In follow-up studies, Jayaraman et al. maintained the unsaturated dilinoleyl chain and modified the head groups to investigate the structure-activity correlation [90]. A pKa-activity relationship emerged based on the Factor VII silencing study performed in vivo. The compound (DLin-MC3-DMA) with the highest delivery potency (ED₅₀=0.03mg/kg) contained a head group of pKa=6.44. This pKa allowed the lipid nanoparticles to display minimal charges during blood circulation (pH 7.4) and reach maximum charges in the acidic endosome (pH 5.5). Unfortunately, this trend has its limitations and may not apply to other cationic lipid systems. In an effort to increase the biocompatibility of these lipid nanoparticles, Maier et al. incorporated the ester bond as a biodegradable feature in the lipid structure [91]. The lipid nanoparticle comprised of such lipids demonstrated rapid elimination rates in plasma and tissue while maintaining its delivery potency.

3.3.1 Formulation

Ionizable lipids show the properties of cationic lipids and neutral lipids at different pH conditions. This feature has been well harnessed to encapsulate nucleic acids. In 2001, Semple et al. reported a formulation that prepares “stabilized antisense-lipid particles” (SALP) [69]. In this formulation, the ionizable lipid dioleoyldimethylammonium chloride (DODAC), the neutral lipid distearoylphosphatidylcholine (DSPC), cholesterol and PEG-CerC14 were solubilized in an ethanol solution while the ONs were dissolved in 100% ethanol. The lipid mix stock (DSPC/Cholesterol/DODAP/PEG-CerC14, 25:45:20:10) was then slowly added to the ONs in pH 4.0 acetate buffer at 65°C. The mixture was dialyzed against acetate buffer to remove the ethanol followed by dialysis against HEPEs buffer to neutralize the pH and remove surface-adsorbed ON. This formulation could encapsulate up to 70% of the input dose. The lipid nanoparticles were typically 110±30 nm in diameter. Since this work is mostly done commercially, the formulation process is conducted in a way that can be scaled up to an industrial level.
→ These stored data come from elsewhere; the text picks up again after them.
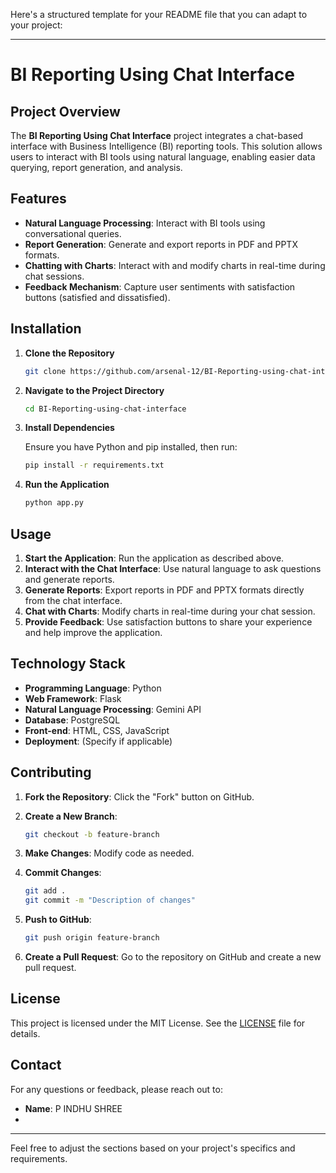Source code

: Here's a structured template for your README file that you can adapt to your project:

---

# BI Reporting Using Chat Interface

## Project Overview

The **BI Reporting Using Chat Interface** project integrates a chat-based interface with Business Intelligence (BI) reporting tools. This solution allows users to interact with BI tools using natural language, enabling easier data querying, report generation, and analysis.

## Features

- **Natural Language Processing**: Interact with BI tools using conversational queries.
- **Report Generation**: Generate and export reports in PDF and PPTX formats.
- **Chatting with Charts**: Interact with and modify charts in real-time during chat sessions.
- **Feedback Mechanism**: Capture user sentiments with satisfaction buttons (satisfied and dissatisfied).

## Installation

1. **Clone the Repository**

   ```bash
   git clone https://github.com/arsenal-12/BI-Reporting-using-chat-interface.git
   ```

2. **Navigate to the Project Directory**

   ```bash
   cd BI-Reporting-using-chat-interface
   ```

3. **Install Dependencies**

   Ensure you have Python and pip installed, then run:

   ```bash
   pip install -r requirements.txt
   ```

4. **Run the Application**

   ```bash
   python app.py
   ```

## Usage

1. **Start the Application**: Run the application as described above.
2. **Interact with the Chat Interface**: Use natural language to ask questions and generate reports.
3. **Generate Reports**: Export reports in PDF and PPTX formats directly from the chat interface.
4. **Chat with Charts**: Modify charts in real-time during your chat session.
5. **Provide Feedback**: Use satisfaction buttons to share your experience and help improve the application.

## Technology Stack

- **Programming Language**: Python
- **Web Framework**: Flask
- **Natural Language Processing**: Gemini API
- **Database**: PostgreSQL
- **Front-end**: HTML, CSS, JavaScript
- **Deployment**: (Specify if applicable)

## Contributing

1. **Fork the Repository**: Click the "Fork" button on GitHub.
2. **Create a New Branch**: 

   ```bash
   git checkout -b feature-branch
   ```

3. **Make Changes**: Modify code as needed.
4. **Commit Changes**:

   ```bash
   git add .
   git commit -m "Description of changes"
   ```

5. **Push to GitHub**:

   ```bash
   git push origin feature-branch
   ```

6. **Create a Pull Request**: Go to the repository on GitHub and create a new pull request.

## License

This project is licensed under the MIT License. See the [LICENSE](LICENSE) file for details.

## Contact

For any questions or feedback, please reach out to:

- **Name**: P INDHU SHREE
- 
  

---

Feel free to adjust the sections based on your project's specifics and requirements.
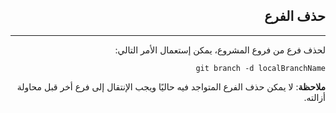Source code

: <div dir=rtl>

## **حذف الفرع**
---
لحذف فرع من فروع المشروع، يمكن إستعمال الأمر التالي:

```
git branch -d localBranchName
```
**ملاحظة**: لا يمكن حذف الفرع المتواجد فيه حاليًا ويجب الإنتقال إلى فرع أخر قبل محاولة أزالته.
</div>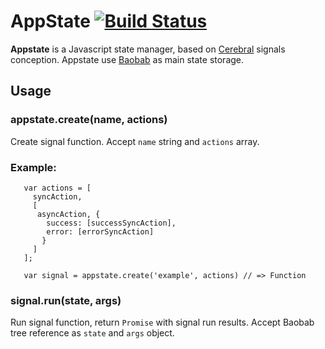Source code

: # AppState [![Build Status](https://travis-ci.org/markuplab/appstate.svg)](https://travis-ci.org/markuplab/appstate)

__Appstate__ is a Javascript state manager, based on [Cerebral](https://github.com/christianalfoni/cerebral) signals conception.
Appstate use [Baobab](https://github.com/Yomguithereal/baobab) as main state storage.

## Usage

### appstate.create(name, actions)

Create signal function. Accept `name` string and `actions` array.

### Example:

```
   var actions = [
     syncAction,
     [
      asyncAction, {
        success: [successSyncAction],
        error: [errorSyncAction]
       }
     ]
   ];
   
   var signal = appstate.create('example', actions) // => Function
```

### signal.run(state, args)

Run signal function, return `Promise` with signal run results.
Accept Baobab tree reference as `state` and `args` object.
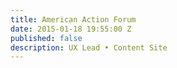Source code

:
 ```yaml
---
title: American Action Forum
date: 2015-01-18 19:55:00 Z
published: false
description: UX Lead • Content Site
---
```



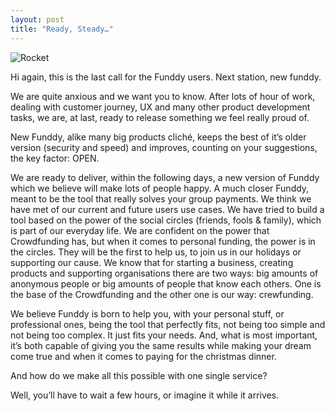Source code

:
 ```yaml
---
layout: post
title: "Ready, Steady…"
---
```


![Rocket](http://i.imgur.com/wVMVOnz.png)

Hi again, this is the last call for the Funddy users. Next station, new funddy.

We are quite anxious and we want you to know. After lots of hour of work, dealing with customer journey, UX and many other product development tasks, we are, at last, ready to release something we feel really proud of.

New Funddy, alike many big products cliché, keeps the best of it’s older version (security and speed) and improves, counting on your suggestions, the key factor: OPEN.

We are ready to deliver, within the following days, a new version of Funddy which we believe will make lots of people happy. A much closer Funddy, meant to be the tool that really solves your group payments. We think we have met of our current and future users use cases. We have tried to build a tool based on the power of the social circles (friends, fools & family), which is part of our everyday life. We are confident on the power that Crowdfunding has, but when it comes to personal funding, the power is in the circles. They will be the first to help us, to join us in our holidays or supporting our cause. We know that for starting a business, creating products and supporting organisations there are two ways: big amounts of anonymous people or big amounts of people that know each others. One is the base of the Crowdfunding and the other one is our way: crewfunding.

We believe Funddy is born to help you, with your personal stuff, or professional ones, being the tool that perfectly fits, not being too simple and not being too complex. It just fits your needs. And, what is most important, it’s both capable of giving you the same results while making your dream come true and when it comes to paying for the christmas dinner.

And how do we make all this possible with one single service?

Well, you’ll have to wait a few hours, or imagine it while it arrives.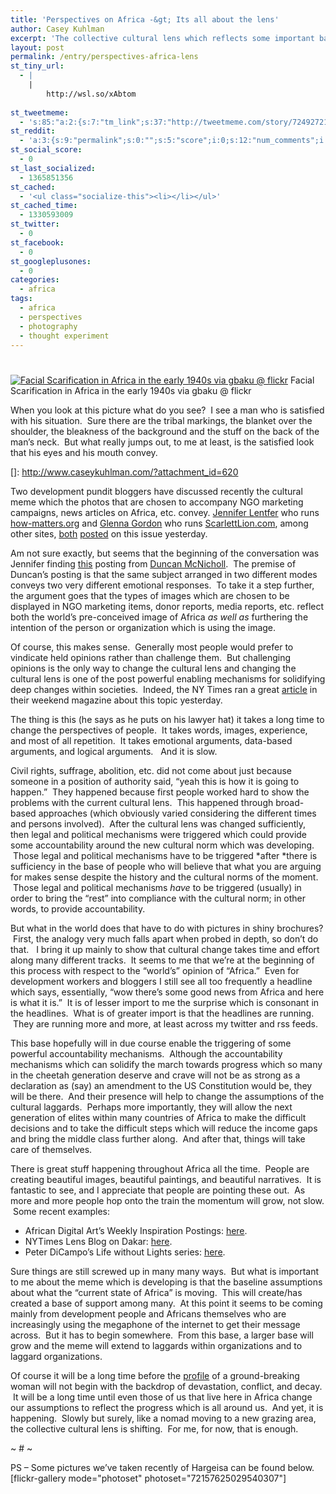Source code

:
 ```yaml
---
title: 'Perspectives on Africa -&gt; Its all about the lens'
author: Casey Kuhlman
excerpt: 'The collective cultural lens which reflects some important baseline assumptions about "the state of Africa" are slowly beginning to change.  The evidence is in economic publications, in NGO marketing documents, and in artistic memes.  This is an important predicate for enabling the accountability mechanisms which will solidify progress to be triggered.  '
layout: post
permalink: /entry/perspectives-africa-lens
st_tiny_url:
  - |
    |
        http://wsl.so/xAbtom
        
st_tweetmeme:
  - 's:85:"a:2:{s:7:"tm_link";s:37:"http://tweetmeme.com/story/7249272130";s:9:"url_count";i:0;}";'
st_reddit:
  - 'a:3:{s:9:"permalink";s:0:"";s:5:"score";i:0;s:12:"num_comments";i:0;}'
st_social_score:
  - 0
st_last_socialized:
  - 1365851356
st_cached:
  - '<ul class="socialize-this"><li></li></ul>'
st_cached_time:
  - 1330593009
st_twitter:
  - 0
st_facebook:
  - 0
st_googleplusones:
  - 0
categories:
  - africa
tags:
  - africa
  - perspectives
  - photography
  - thought experiment
---
```

# 

[![Facial Scarification in Africa in the early 1940s via gbaku @ flickr][2]][2]
Facial Scarification in Africa in the early 1940s via gbaku @ flickr

When you look at this picture what do you see?  I see a man who is satisfied with his situation.  Sure there are the tribal markings, the blanket over the shoulder, the bleakness of the background and the stuff on the back of the man’s neck.  But what really jumps out, to me at least, is the satisfied look that his eyes and his mouth convey.

 []: http://www.caseykuhlman.com/?attachment_id=620

Two development pundit bloggers have discussed recently the cultural meme which the photos that are chosen to accompany NGO marketing campaigns, news articles on Africa, etc. convey. [ Jennifer Lentfer][2] who runs [how-matters.org][3] and [Glenna Gordon][4] who runs [ScarlettLion.com][5], among other sites, [both][6] [posted][7] on this issue yesterday.

 [2]: http://www.how-matters.org/about/
 [3]: http://www.how-matters.org/
 [4]: http://glennagordon.com/
 [5]: http://www.scarlettlion.com/
 [6]: http://www.how-matters.org/2010/10/24/pity-pictures-and-poverty/
 [7]: http://www.scarlettlion.com/2010/10/just-how-stereotypical-are-images-of-africa.html

Am not sure exactly, but seems that the beginning of the conversation was Jennifer finding [this][8] posting from [Duncan McNicholl][9].  The premise of Duncan’s posting is that the same subject arranged in two different modes conveys two very different emotional responses.  To take it a step further, the argument goes that the types of images which are chosen to be displayed in NGO marketing items, donor reports, media reports, etc. reflect both the world’s pre-conceived image of Africa *as well as* furthering the intention of the person or organization which is using the image.

 [8]: http://waterwellness.ca/2010/04/28/perspectives-of-poverty/
 [9]: http://waterwellness.ca/about/

Of course, this makes sense.  Generally most people would prefer to vindicate held opinions rather than challenge them.  But challenging opinions is the only way to change the cultural lens and changing the cultural lens is one of the post powerful enabling mechanisms for solidifying deep changes within societies.  Indeed, the NY Times ran a great [article][10] in their weekend magazine about this topic yesterday.

 [10]: http://www.nytimes.com/2010/10/24/magazine/24FOB-Footbinding-t.html?_r=2&partner=rss&emc=rss&pagewanted=all

The thing is this (he says as he puts on his lawyer hat) it takes a long time to change the perspectives of people.  It takes words, images, experience, and most of all repetition.  It takes emotional arguments, data-based arguments, and logical arguments.   And it is slow.

Civil rights, suffrage, abolition, etc. did not come about just because someone in a position of authority said, “yeah this is how it is going to happen.”  They happened because first people worked hard to show the problems with the current cultural lens.  This happened through broad-based approaches (which obviously varied considering the different times and persons involved).  After the cultural lens was changed sufficiently, then legal and political mechanisms were triggered which could provide some accountability around the new cultural norm which was developing.  Those legal and political mechanisms have to be triggered *after *there is sufficiency in the base of people who will believe that what you are arguing for makes sense despite the history and the cultural norms of the moment.  Those legal and political mechanisms *have* to be triggered (usually) in order to bring the “rest” into compliance with the cultural norm; in other words, to provide accountability.

But what in the world does that have to do with pictures in shiny brochures?  First, the analogy very much falls apart when probed in depth, so don’t do that.   I bring it up mainly to show that cultural change takes time and effort along many different tracks.  It seems to me that we’re at the beginning of this process with respect to the “world’s” opinion of “Africa.”  Even for development workers and bloggers I still see all too frequently a headline which says, essentially, “wow there’s some good news from Africa and here is what it is.”  It is of lesser import to me the surprise which is consonant in the headlines.  What is of greater import is that the headlines are running.  They are running more and more, at least across my twitter and rss feeds.

This base hopefully will in due course enable the triggering of some powerful accountability mechanisms.  Although the accountability mechanisms which can solidify the march towards progress which so many in the cheetah generation deserve and crave will not be as strong as a declaration as (say) an amendment to the US Constitution would be, they will be there.  And their presence will help to change the assumptions of the cultural laggards.  Perhaps more importantly, they will allow the next generation of elites within many countries of Africa to make the difficult decisions and to take the difficult steps which will reduce the income gaps and bring the middle class further along.  And after that, things will take care of themselves.

There is great stuff happening throughout Africa all the time.  People are creating beautiful images, beautiful paintings, and beautiful narratives.  It is fantastic to see, and I appreciate that people are pointing these out.  As more and more people hop onto the train the momentum will grow, not slow.  Some recent examples:

*   African Digital Art’s Weekly Inspiration Postings: [here][11].
*   NYTimes Lens Blog on Dakar: [here][12].
*   Peter DiCampo’s Life without Lights series: [here][13].

 [11]: http://www.africandigitalart.com/category/african-weekly-inspiration/
 [12]: http://lens.blogs.nytimes.com/2010/10/07/senegals-changing-urban-landscape/
 [13]: http://www.peterdicampo.com/#/life-without-lights/nightly-life/NIGHTLY_LIFE-1

Sure things are still screwed up in many many ways.  But what is important to me about the meme which is developing is that the baseline assumptions about what the “current state of Africa” is moving.  This will create/has created a base of support among many.  At this point it seems to be coming mainly from development people and Africans themselves who are increasingly using the megaphone of the internet to get their message across.  But it has to begin somewhere.  From this base, a larger base will grow and the meme will extend to laggards within organizations and to laggard organizations.

Of course it will be a long time before the [profile][14] of a ground-breaking woman will not begin with the backdrop of devastation, conflict, and decay.  It will be a long time until even those of us that live here in Africa change our assumptions to reflect the progress which is all around us.  And yet, it is happening.  Slowly but surely, like a nomad moving to a new grazing area, the collective cultural lens is shifting.  For me, for now, that is enough.

 [14]: http://www.nytimes.com/2010/10/24/magazine/24sirleaf-t.html?ref=ellen_johnson_sirleaf

~ # ~

PS – Some pictures we’ve taken recently of Hargeisa can be found below. [flickr-gallery mode="photoset" photoset="72157625029540307"]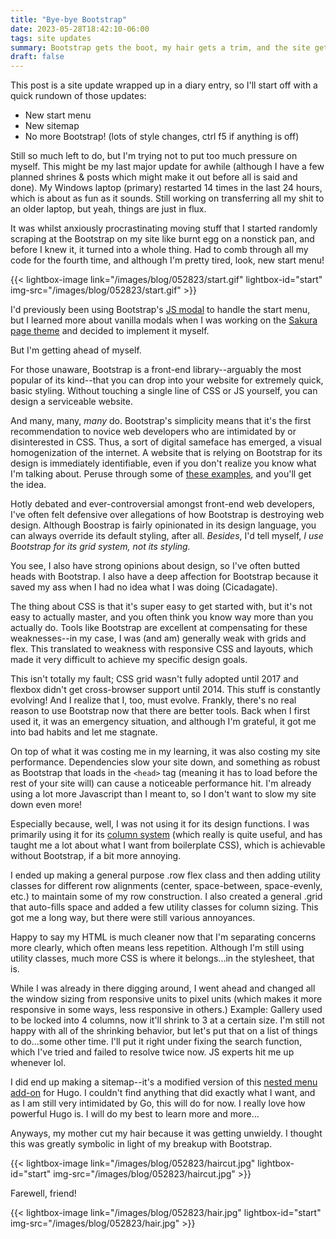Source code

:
 ```yaml
---
title: "Bye-bye Bootstrap"
date: 2023-05-28T18:42:10-06:00
tags: site updates
summary: Bootstrap gets the boot, my hair gets a trim, and the site gets a map.
draft: false
---
```


This post is a site update wrapped up in a diary entry, so I'll start off with a quick rundown of those updates:

- New start menu
- New sitemap
- No more Bootstrap! (lots of style changes, ctrl f5 if anything is off)

Still so much left to do, but I'm trying not to put too much pressure on myself. This might be my last major update for awhile (although I have a few planned shrines & posts which might make it out before all is said and done). My Windows laptop (primary) restarted 14 times in the last 24 hours, which is about as fun as it sounds. Still working on transferring all my shit to an older laptop, but yeah, things are just in flux. 

It was whilst anxiously procrastinating moving stuff that I started randomly scraping at the Bootstrap on my site like burnt egg on a nonstick pan, and before I knew it, it turned into a whole thing. Had to comb through all my code for the fourth time, and although I'm pretty tired, look, new start menu! 

{{< lightbox-image link="/images/blog/052823/start.gif" lightbox-id="start" img-src="/images/blog/052823/start.gif" >}}

I'd previously been using Bootstrap's [JS modal](https://getbootstrap.com/docs/5.3/components/modal/) to handle the start menu, but I learned more about vanilla modals when I was working on the [Sakura page theme](/code/preview/sakura/) and decided to implement it myself. 

But I'm getting ahead of myself.

For those unaware, Bootstrap is a front-end library--arguably the most popular of its kind--that you can drop into your website for extremely quick, basic styling. Without touching a single line of CSS or JS yourself, you can design a serviceable website.

And many, many, *many* do. Bootstrap's simplicity means that it's the first recommendation to novice web developers who are intimidated by or disinterested in CSS. Thus, a sort of digital sameface has emerged, a visual homogenization of the internet. A website that is relying on Bootstrap for its design is immediately identifiable, even if you don't realize you know what I'm talking about. Peruse through some of [these examples](https://getbootstrap.com/docs/5.2/examples/), and you'll get the idea.

Hotly debated and ever-controversial amongst front-end web developers, I've often felt defensive over allegations of how Bootstrap is destroying web design. Although Boostrap is fairly opinionated in its design language, you can always override its default styling, after all. *Besides*, I'd tell myself, *I use Bootstrap for its grid system, not its styling.*

You see, I also have strong opinions about design, so I've often butted heads with Bootstrap. I also have a deep affection for Bootstrap because it saved my ass when I had no idea what I was doing (Cicadagate). 

The thing about CSS is that it's super easy to get started with, but it's not easy to actually master, and you often think you know way more than you actually do. Tools like Bootstrap are excellent at compensating for these weaknesses--in my case, I was (and am) generally weak with grids and flex. This translated to weakness with responsive CSS and layouts, which made it very difficult to achieve my specific design goals.

This isn't totally my fault; CSS grid wasn't fully adopted until 2017 and flexbox didn't get cross-browser support until 2014. This stuff is constantly evolving! And I realize that I, too, must evolve. Frankly, there's no real reason to use Bootstrap now that there are better tools. Back when I first used it, it was an emergency situation, and although I'm grateful, it got me into bad habits and let me stagnate. 

On top of what it was costing me in my learning, it was also costing my site performance. Dependencies slow your site down, and something as robust as Bootstrap that loads in the `<head>` tag (meaning it has to load before the rest of your site will) can cause a noticeable performance hit. I'm already using a lot more Javascript than I meant to, so I don't want to slow my site down even more! 
 
Especially because, well, I was not using it for its design functions. I was primarily using it for its [column system](https://getbootstrap.com/docs/5.3/layout/grid/) (which really is quite useful, and has taught me a lot about what I want from boilerplate CSS), which is achievable without Bootstrap, if a bit more annoying.

I ended up making a general purpose .row flex class and then adding utility classes for different row alignments (center, space-between, space-evenly, etc.) to maintain some of my row construction. I also created a general .grid that auto-fills space and added a few utility classes for column sizing. This got me a long way, but there were still various annoyances.

Happy to say my HTML is much cleaner now that I'm separating concerns more clearly, which often means less repetition. Although I'm still using utility classes, much more CSS is where it belongs...in the stylesheet, that is.
 
While I was already in there digging around, I went ahead and changed all the window sizing from responsive units to pixel units (which makes it more responsive in some ways, less responsive in others.) Example: Gallery used to be locked into 4 columns, now it'll shrink to 3 at a certain size. I'm still not happy with all of the shrinking behavior, but let's put that on a list of things to do...some other time. I'll put it right under fixing the search function, which I've tried and failed to resolve twice now. JS experts hit me up whenever lol.

I did end up making a sitemap--it's a modified version of this [nested menu add-on](https://hugocodex.org/add-ons/nested-menu/) for Hugo. I couldn't find anything that did exactly what I want, and as I am still very intimidated by Go, this will do for now. I really love how powerful Hugo is. I will do my best to learn more and more...

Anyways, my mother cut my hair because it was getting unwieldy. I thought this was greatly symbolic in light of my breakup with Bootstrap.  

{{< lightbox-image link="/images/blog/052823/haircut.jpg" lightbox-id="start" img-src="/images/blog/052823/haircut.jpg" >}}

Farewell, friend! 

{{< lightbox-image link="/images/blog/052823/hair.jpg" lightbox-id="start" img-src="/images/blog/052823/hair.jpg" >}}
3.4 Lipid Composite Nanoparticle

As nanotechnology for biomedical applications progresses, a series of novel materials with distinguished biological and physicochemical properties have been developed. While there may never be one omnipotent carrier material that can overcome all extracellular and intracellular barriers in vivo while realizing delivery selectivity, several materials of diverse functionalities and physicochemical properties may be incorporated into a single nano-formulation to overcome these numerous barriers. This approach allows the use of materials that have low transfection capacity, to tackle other challenges during the transfection process in vivo. Formulations that adhere to this multicomponent strategy are thus referred to as composite nanoparticles. Lipid composite nanoparticles are some of the most investigated formulations due to the versatility of the lipids used. Virtually all of the physicochemical properties of each material are considered when preparing a reproducible and well-controlled fabrication protocol.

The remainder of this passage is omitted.